1. Recognize and accept the P scene
2. Willing to feel the hurt of not having healthy sexuality and having to be still affected by poor decisions in the past
3. Gently redirect attention to the heart center
4. Repeat as many times as needed, rinse and repeat

Also important, not get caught up and wanting more of that lustful energy that comes with P. Aligning my wishes with yet undiscovered healthy sexuality being able to hold space for the hurt of unmet needs and painful past. Embracing the suck.

Once we accept our limits we can go beyond them.

Rinse and repeat. Rinse and repeat. Rinse and repeat.
 

EarthWalker

Respected Member
Day 0. Relapsed on some vanilla-ish HFO erotic hypnosis. I am not even mad.

My intuition was spot on. Listen to some water music. But no. I am smarter than my intuition. Started to search for "Sexual Healing Meditation", I tried a few but it just did more to arouse me than to heal. One thing lead to another and bam.

Where I went wrong.

1. The tools work but I last minute wanted some sexual healing meditation. When the shit hits the fan, this is not a time to experiment with new meditations.
2. Lacking humility - my intuition works. What I got was just listen to some water and imagine the water circulating and rebalancing the sexual energies.

It is 3 AM. I am typing this. I am going to shut the computer and take out my pen and paper and write down a list of values.

I am going to write down how I imagine myself to be in 5 years. I am going to write a list of values. etc. I'll let my intuition guide me.

I am not mad, I am not angry. I am now determined. To double, triple down on this. The story of my life. Lacking diligence, discipline and humility. I'd say this are the qualities I lack the most and patience.

This is not over. This is just the end of the beginning.

2022-06-27 HWGA, here we go again.
 

EarthWalker

Respected Member
The chaser is pretty strong. The brain patterning. The brain is wired for P. This is hard stuff.
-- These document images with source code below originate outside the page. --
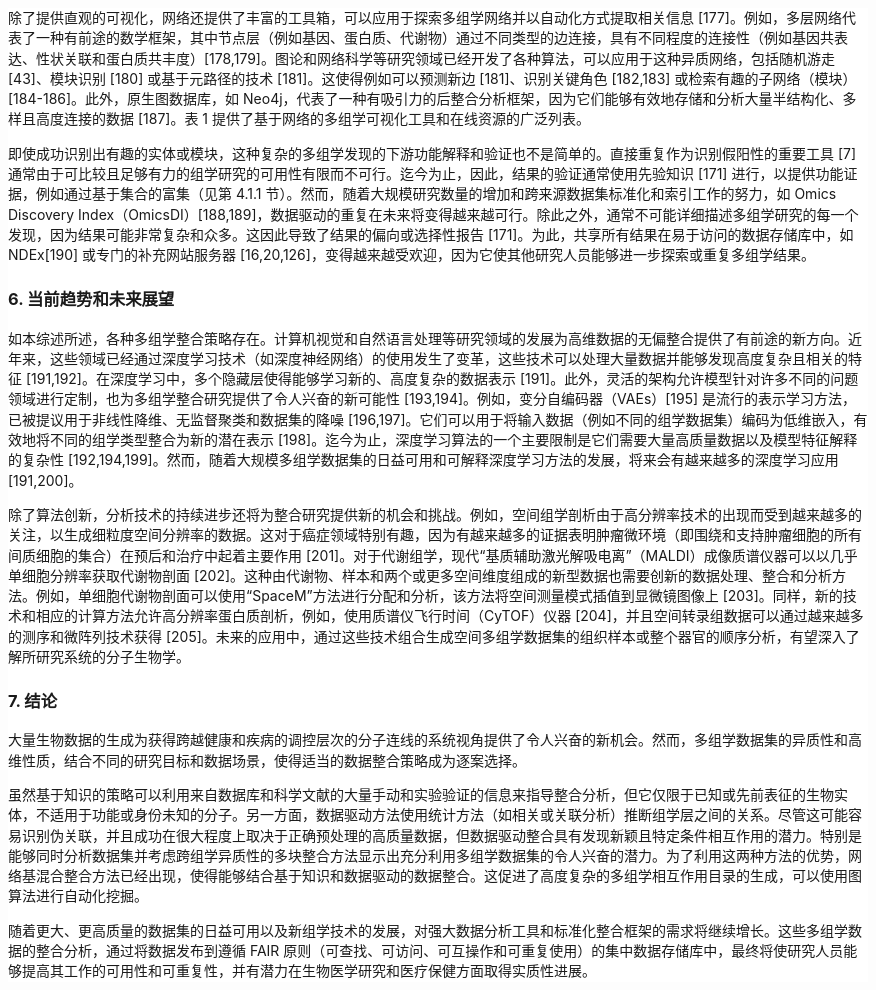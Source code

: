 除了提供直观的可视化，网络还提供了丰富的工具箱，可以应用于探索多组学网络并以自动化方式提取相关信息 [177]。例如，多层网络代表了一种有前途的数学框架，其中节点层（例如基因、蛋白质、代谢物）通过不同类型的边连接，具有不同程度的连接性（例如基因共表达、性状关联和蛋白质共丰度）[178,179]。图论和网络科学等研究领域已经开发了各种算法，可以应用于这种异质网络，包括随机游走 [43]、模块识别 [180] 或基于元路径的技术 [181]。这使得例如可以预测新边 [181]、识别关键角色 [182,183] 或检索有趣的子网络（模块）[184-186]。此外，原生图数据库，如 Neo4j，代表了一种有吸引力的后整合分析框架，因为它们能够有效地存储和分析大量半结构化、多样且高度连接的数据 [187]。表 1 提供了基于网络的多组学可视化工具和在线资源的广泛列表。

即使成功识别出有趣的实体或模块，这种复杂的多组学发现的下游功能解释和验证也不是简单的。直接重复作为识别假阳性的重要工具 [7] 通常由于可比较且足够有力的组学研究的可用性有限而不可行。迄今为止，因此，结果的验证通常使用先验知识 [171] 进行，以提供功能证据，例如通过基于集合的富集（见第 4.1.1 节）。然而，随着大规模研究数量的增加和跨来源数据集标准化和索引工作的努力，如 Omics Discovery Index（OmicsDI）[188,189]，数据驱动的重复在未来将变得越来越可行。除此之外，通常不可能详细描述多组学研究的每一个发现，因为结果可能非常复杂和众多。这因此导致了结果的偏向或选择性报告 [171]。为此，共享所有结果在易于访问的数据存储库中，如 NDEx[190] 或专门的补充网站服务器 [16,20,126]，变得越来越受欢迎，因为它使其他研究人员能够进一步探索或重复多组学结果。

### 6. 当前趋势和未来展望

如本综述所述，各种多组学整合策略存在。计算机视觉和自然语言处理等研究领域的发展为高维数据的无偏整合提供了有前途的新方向。近年来，这些领域已经通过深度学习技术（如深度神经网络）的使用发生了变革，这些技术可以处理大量数据并能够发现高度复杂且相关的特征 [191,192]。在深度学习中，多个隐藏层使得能够学习新的、高度复杂的数据表示 [191]。此外，灵活的架构允许模型针对许多不同的问题领域进行定制，也为多组学整合研究提供了令人兴奋的新可能性 [193,194]。例如，变分自编码器（VAEs）[195] 是流行的表示学习方法，已被提议用于非线性降维、无监督聚类和数据集的降噪 [196,197]。它们可以用于将输入数据（例如不同的组学数据集）编码为低维嵌入，有效地将不同的组学类型整合为新的潜在表示 [198]。迄今为止，深度学习算法的一个主要限制是它们需要大量高质量数据以及模型特征解释的复杂性 [192,194,199]。然而，随着大规模多组学数据集的日益可用和可解释深度学习方法的发展，将来会有越来越多的深度学习应用 [191,200]。

除了算法创新，分析技术的持续进步还将为整合研究提供新的机会和挑战。例如，空间组学剖析由于高分辨率技术的出现而受到越来越多的关注，以生成细粒度空间分辨率的数据。这对于癌症领域特别有趣，因为有越来越多的证据表明肿瘤微环境（即围绕和支持肿瘤细胞的所有间质细胞的集合）在预后和治疗中起着主要作用 [201]。对于代谢组学，现代“基质辅助激光解吸电离”（MALDI）成像质谱仪器可以以几乎单细胞分辨率获取代谢物剖面 [202]。这种由代谢物、样本和两个或更多空间维度组成的新型数据也需要创新的数据处理、整合和分析方法。例如，单细胞代谢物剖面可以使用“SpaceM”方法进行分配和分析，该方法将空间测量模式插值到显微镜图像上 [203]。同样，新的技术和相应的计算方法允许高分辨率蛋白质剖析，例如，使用质谱仪飞行时间（CyTOF）仪器 [204]，并且空间转录组数据可以通过越来越多的测序和微阵列技术获得 [205]。未来的应用中，通过这些技术组合生成空间多组学数据集的组织样本或整个器官的顺序分析，有望深入了解所研究系统的分子生物学。

### 7. 结论

大量生物数据的生成为获得跨越健康和疾病的调控层次的分子连线的系统视角提供了令人兴奋的新机会。然而，多组学数据集的异质性和高维性质，结合不同的研究目标和数据场景，使得适当的数据整合策略成为逐案选择。

虽然基于知识的策略可以利用来自数据库和科学文献的大量手动和实验验证的信息来指导整合分析，但它仅限于已知或先前表征的生物实体，不适用于功能或身份未知的分子。另一方面，数据驱动方法使用统计方法（如相关或关联分析）推断组学层之间的关系。尽管这可能容易识别伪关联，并且成功在很大程度上取决于正确预处理的高质量数据，但数据驱动整合具有发现新颖且特定条件相互作用的潜力。特别是能够同时分析数据集并考虑跨组学异质性的多块整合方法显示出充分利用多组学数据集的令人兴奋的潜力。为了利用这两种方法的优势，网络基混合整合方法已经出现，使得能够结合基于知识和数据驱动的数据整合。这促进了高度复杂的多组学相互作用目录的生成，可以使用图算法进行自动化挖掘。

随着更大、更高质量的数据集的日益可用以及新组学技术的发展，对强大数据分析工具和标准化整合框架的需求将继续增长。这些多组学数据的整合分析，通过将数据发布到遵循 FAIR 原则（可查找、可访问、可互操作和可重复使用）的集中数据存储库中，最终将使研究人员能够提高其工作的可用性和可重复性，并有潜力在生物医学研究和医疗保健方面取得实质性进展。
What helped me so far. Is to connect with virtues. The most important being that of humility. Recognizing my limits. My personality self / Ego is not the smartest man alive. I can let go of my negative Ego taking precedence in decision making and recognize that there is a greater power and intelligence out there and align my will to this greater will.
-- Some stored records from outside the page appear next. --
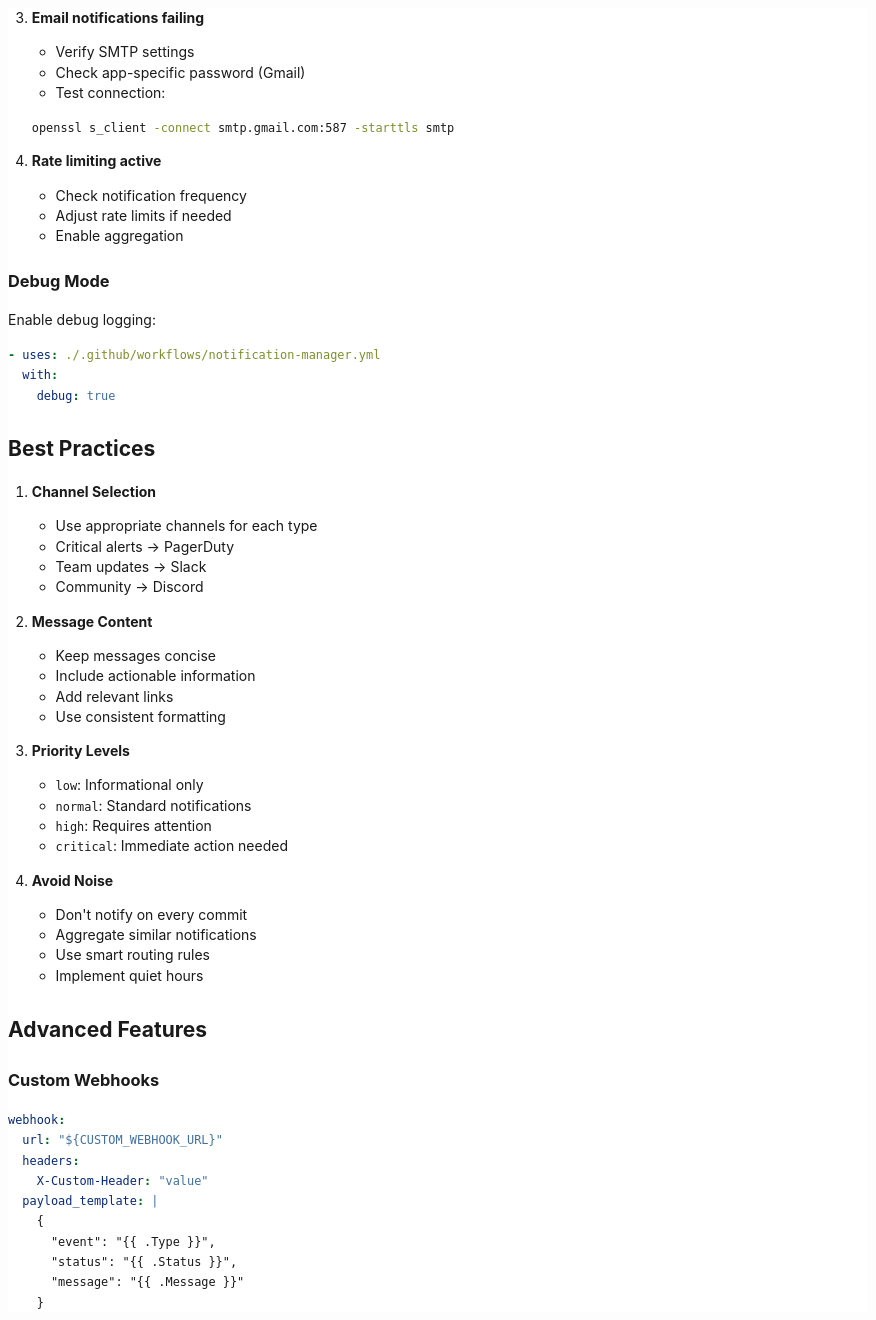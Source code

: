 3. **Email notifications failing**
   - Verify SMTP settings
   - Check app-specific password (Gmail)
   - Test connection:
   ```bash
   openssl s_client -connect smtp.gmail.com:587 -starttls smtp
   ```

4. **Rate limiting active**
   - Check notification frequency
   - Adjust rate limits if needed
   - Enable aggregation

### Debug Mode

Enable debug logging:
```yaml
- uses: ./.github/workflows/notification-manager.yml
  with:
    debug: true
```

## Best Practices

1. **Channel Selection**
   - Use appropriate channels for each type
   - Critical alerts → PagerDuty
   - Team updates → Slack
   - Community → Discord

2. **Message Content**
   - Keep messages concise
   - Include actionable information
   - Add relevant links
   - Use consistent formatting

3. **Priority Levels**
   - `low`: Informational only
   - `normal`: Standard notifications
   - `high`: Requires attention
   - `critical`: Immediate action needed

4. **Avoid Noise**
   - Don't notify on every commit
   - Aggregate similar notifications
   - Use smart routing rules
   - Implement quiet hours

## Advanced Features

### Custom Webhooks
```yaml
webhook:
  url: "${CUSTOM_WEBHOOK_URL}"
  headers:
    X-Custom-Header: "value"
  payload_template: |
    {
      "event": "{{ .Type }}",
      "status": "{{ .Status }}",
      "message": "{{ .Message }}"
    }
```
I think maybe humility can be as simple as really honoring intuition, that transcendent guide / compass inside that my negative Ego think it knows better. It does not.
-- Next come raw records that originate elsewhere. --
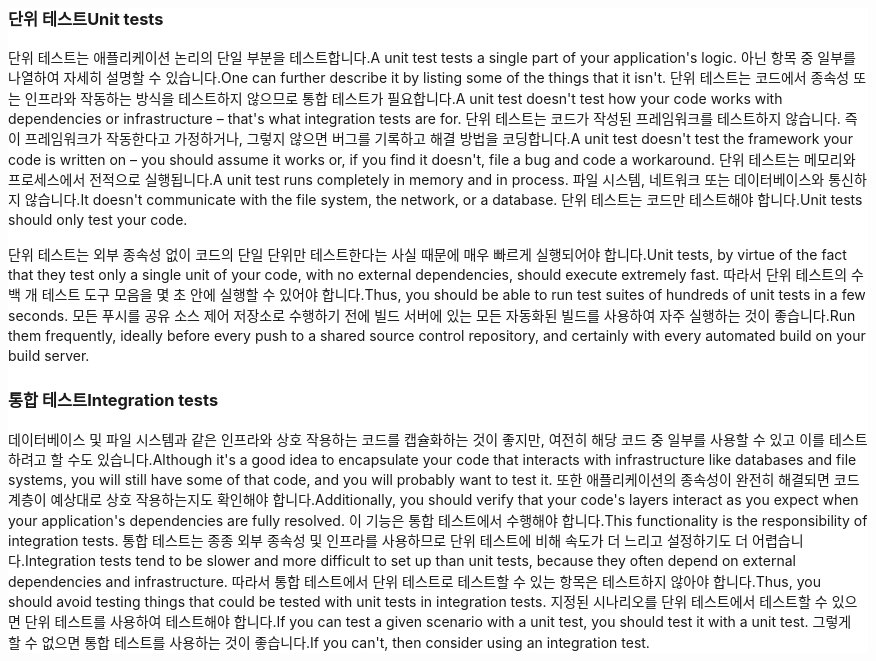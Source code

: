 ### <a name="unit-tests"></a><span data-ttu-id="23ebc-117">단위 테스트</span><span class="sxs-lookup"><span data-stu-id="23ebc-117">Unit tests</span></span>

<span data-ttu-id="23ebc-118">단위 테스트는 애플리케이션 논리의 단일 부분을 테스트합니다.</span><span class="sxs-lookup"><span data-stu-id="23ebc-118">A unit test tests a single part of your application's logic.</span></span> <span data-ttu-id="23ebc-119">아닌 항목 중 일부를 나열하여 자세히 설명할 수 있습니다.</span><span class="sxs-lookup"><span data-stu-id="23ebc-119">One can further describe it by listing some of the things that it isn't.</span></span> <span data-ttu-id="23ebc-120">단위 테스트는 코드에서 종속성 또는 인프라와 작동하는 방식을 테스트하지 않으므로 통합 테스트가 필요합니다.</span><span class="sxs-lookup"><span data-stu-id="23ebc-120">A unit test doesn't test how your code works with dependencies or infrastructure – that's what integration tests are for.</span></span> <span data-ttu-id="23ebc-121">단위 테스트는 코드가 작성된 프레임워크를 테스트하지 않습니다. 즉 이 프레임워크가 작동한다고 가정하거나, 그렇지 않으면 버그를 기록하고 해결 방법을 코딩합니다.</span><span class="sxs-lookup"><span data-stu-id="23ebc-121">A unit test doesn't test the framework your code is written on – you should assume it works or, if you find it doesn't, file a bug and code a workaround.</span></span> <span data-ttu-id="23ebc-122">단위 테스트는 메모리와 프로세스에서 전적으로 실행됩니다.</span><span class="sxs-lookup"><span data-stu-id="23ebc-122">A unit test runs completely in memory and in process.</span></span> <span data-ttu-id="23ebc-123">파일 시스템, 네트워크 또는 데이터베이스와 통신하지 않습니다.</span><span class="sxs-lookup"><span data-stu-id="23ebc-123">It doesn't communicate with the file system, the network, or a database.</span></span> <span data-ttu-id="23ebc-124">단위 테스트는 코드만 테스트해야 합니다.</span><span class="sxs-lookup"><span data-stu-id="23ebc-124">Unit tests should only test your code.</span></span>

<span data-ttu-id="23ebc-125">단위 테스트는 외부 종속성 없이 코드의 단일 단위만 테스트한다는 사실 때문에 매우 빠르게 실행되어야 합니다.</span><span class="sxs-lookup"><span data-stu-id="23ebc-125">Unit tests, by virtue of the fact that they test only a single unit of your code, with no external dependencies, should execute extremely fast.</span></span> <span data-ttu-id="23ebc-126">따라서 단위 테스트의 수백 개 테스트 도구 모음을 몇 초 안에 실행할 수 있어야 합니다.</span><span class="sxs-lookup"><span data-stu-id="23ebc-126">Thus, you should be able to run test suites of hundreds of unit tests in a few seconds.</span></span> <span data-ttu-id="23ebc-127">모든 푸시를 공유 소스 제어 저장소로 수행하기 전에 빌드 서버에 있는 모든 자동화된 빌드를 사용하여 자주 실행하는 것이 좋습니다.</span><span class="sxs-lookup"><span data-stu-id="23ebc-127">Run them frequently, ideally before every push to a shared source control repository, and certainly with every automated build on your build server.</span></span>

### <a name="integration-tests"></a><span data-ttu-id="23ebc-128">통합 테스트</span><span class="sxs-lookup"><span data-stu-id="23ebc-128">Integration tests</span></span>

<span data-ttu-id="23ebc-129">데이터베이스 및 파일 시스템과 같은 인프라와 상호 작용하는 코드를 캡슐화하는 것이 좋지만, 여전히 해당 코드 중 일부를 사용할 수 있고 이를 테스트하려고 할 수도 있습니다.</span><span class="sxs-lookup"><span data-stu-id="23ebc-129">Although it's a good idea to encapsulate your code that interacts with infrastructure like databases and file systems, you will still have some of that code, and you will probably want to test it.</span></span> <span data-ttu-id="23ebc-130">또한 애플리케이션의 종속성이 완전히 해결되면 코드 계층이 예상대로 상호 작용하는지도 확인해야 합니다.</span><span class="sxs-lookup"><span data-stu-id="23ebc-130">Additionally, you should verify that your code's layers interact as you expect when your application's dependencies are fully resolved.</span></span> <span data-ttu-id="23ebc-131">이 기능은 통합 테스트에서 수행해야 합니다.</span><span class="sxs-lookup"><span data-stu-id="23ebc-131">This functionality is the responsibility of integration tests.</span></span> <span data-ttu-id="23ebc-132">통합 테스트는 종종 외부 종속성 및 인프라를 사용하므로 단위 테스트에 비해 속도가 더 느리고 설정하기도 더 어렵습니다.</span><span class="sxs-lookup"><span data-stu-id="23ebc-132">Integration tests tend to be slower and more difficult to set up than unit tests, because they often depend on external dependencies and infrastructure.</span></span> <span data-ttu-id="23ebc-133">따라서 통합 테스트에서 단위 테스트로 테스트할 수 있는 항목은 테스트하지 않아야 합니다.</span><span class="sxs-lookup"><span data-stu-id="23ebc-133">Thus, you should avoid testing things that could be tested with unit tests in integration tests.</span></span> <span data-ttu-id="23ebc-134">지정된 시나리오를 단위 테스트에서 테스트할 수 있으면 단위 테스트를 사용하여 테스트해야 합니다.</span><span class="sxs-lookup"><span data-stu-id="23ebc-134">If you can test a given scenario with a unit test, you should test it with a unit test.</span></span> <span data-ttu-id="23ebc-135">그렇게 할 수 없으면 통합 테스트를 사용하는 것이 좋습니다.</span><span class="sxs-lookup"><span data-stu-id="23ebc-135">If you can't, then consider using an integration test.</span></span>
Before, first my intuition / inner compass, first guided me to do some meditation I have an audio file. But I didn't wanted to do it because I don't like the author. I have some negative history with the author that I still hold on. But the meditation is very good. Very good quality. It would have helped.

Then I got the 2nd alternative, just listen to some music of water flowing. Again my negative Ego is like ... I know better, I'll find some really nice sexual healing meditation. Didn't work.

Pride and self-importance. I am not better than anyone else. I am not better than that author of that meditation. Maybe deep down I even envy a little bit that author.

What is P showing me is that I need to work on humility. I'd say I avoided it because I think in society the way humility is marketed is a bit of this toxic-humility. Like I should not value myself and self-sabotage my self-worth.

I have plenty of time to figure humility how it works for me.

June is a a bit of a rough ride. I have always the opportunity to make different decisions and take responsibility for my attitude, mindset, beliefs, thoughts, emotions and actions.

Keep on keeping on. It is the journey that evolves our lives.